The Mid-Continent rift is a geophysically identified tectonic structure that has been traced from Kansas northeastward into the Lake Superior district. A related arm has been identified by gravity as extending from eastern Lake Superior southeastward into the lower peninsula of Michigan. This rift is of Precambrian (Keweenawan) age and began developing approximately 1.1 b.y.B.P. For most of its extent, this continental-class rift system is buried below Phanerozoic strata. Outcrops are found only in east-central Minnesota, northwestern Wisconsin, and the upper peninsula of Michigan.
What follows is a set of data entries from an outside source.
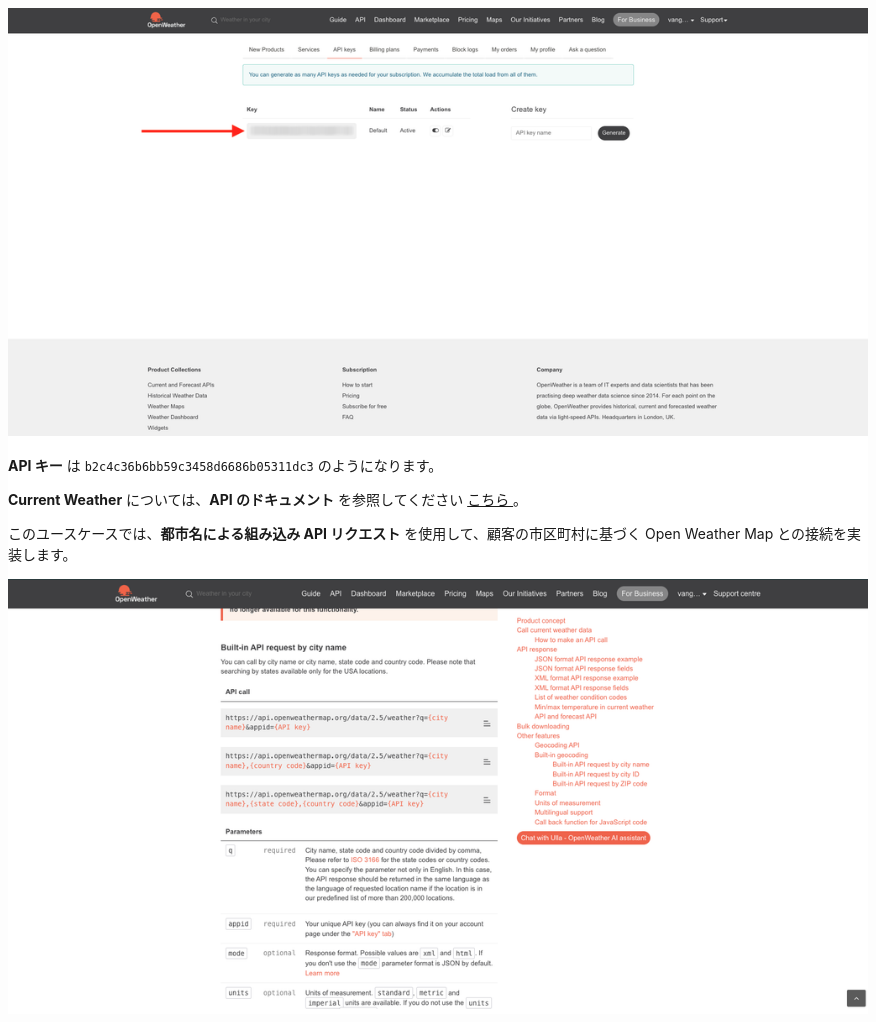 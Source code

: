 ![ 天気マップ ](./images/owm5.png)

**API キー** は `b2c4c36b6bb59c3458d6686b05311dc3` のようになります。

**Current Weather** については、**API のドキュメント** を参照してください [ こちら ](https://openweathermap.org/current)。

このユースケースでは、**都市名による組み込み API リクエスト** を使用して、顧客の市区町村に基づく Open Weather Map との接続を実装します。

![ 天気マップ ](./images/owm6.png)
The most accepted tectonic model of the Mid-Continent rift is that of a central horst partly covered by clastic rocks, bounded by high-angle faulting, and flanked by basins filled with clastic rocks. This model was developed in conjunction with field studies in the southwestern Lake Superior area, and generally has been adopted for Minnesota, Iowa, Nebraska, and Kansas. A comparable model has yet to be presented for the related arm extending into southern Michigan. In the Lake Superior outcrop belt, the oldest recognized rifted rocks are layered basalts of middle Keweenawan age. Overlying these basalts is an upper Keweenawan thick sedimentary sequence composed of the Oronto (older) and Bayfield (younger) Groups. These sedimentary rocks are almost entirely clastic with texture ranging from conglomerate to shale (mudstone). Rock colors are principally reds and browns, with secondary shades of green and white. The Oronto Group is more immature mineralogically and texturally, and more complex structurally, than the Bayfield Group. The Oronto Group also is differentiated by one of its units--the Nonesuch Formation--which contains organic shales that bleed liquid hydrocarbons from subsurface fractures and vugs in a Michigan copper mine. Conditions of eposition for both groups are closely allied with an aquatic, continental environment. Specific paleogeography ranged from alluvial fan and plain, to deltaic, flood plain, fluvial, and lacustrine. Southwest and southeast of the Lake Superior outcrop belt, stratigraphic relationships are known principally from fewer than a dozen significant wells drilled into the Precambrian within the Mid-Continent rift trend. Analysis of the proposed upper Keweenawan red clastic sedimentary rock column within these wells suggests that the Lake Superior stratigraphy can be provisionally correlated throughout the Mid-Continent rift trend.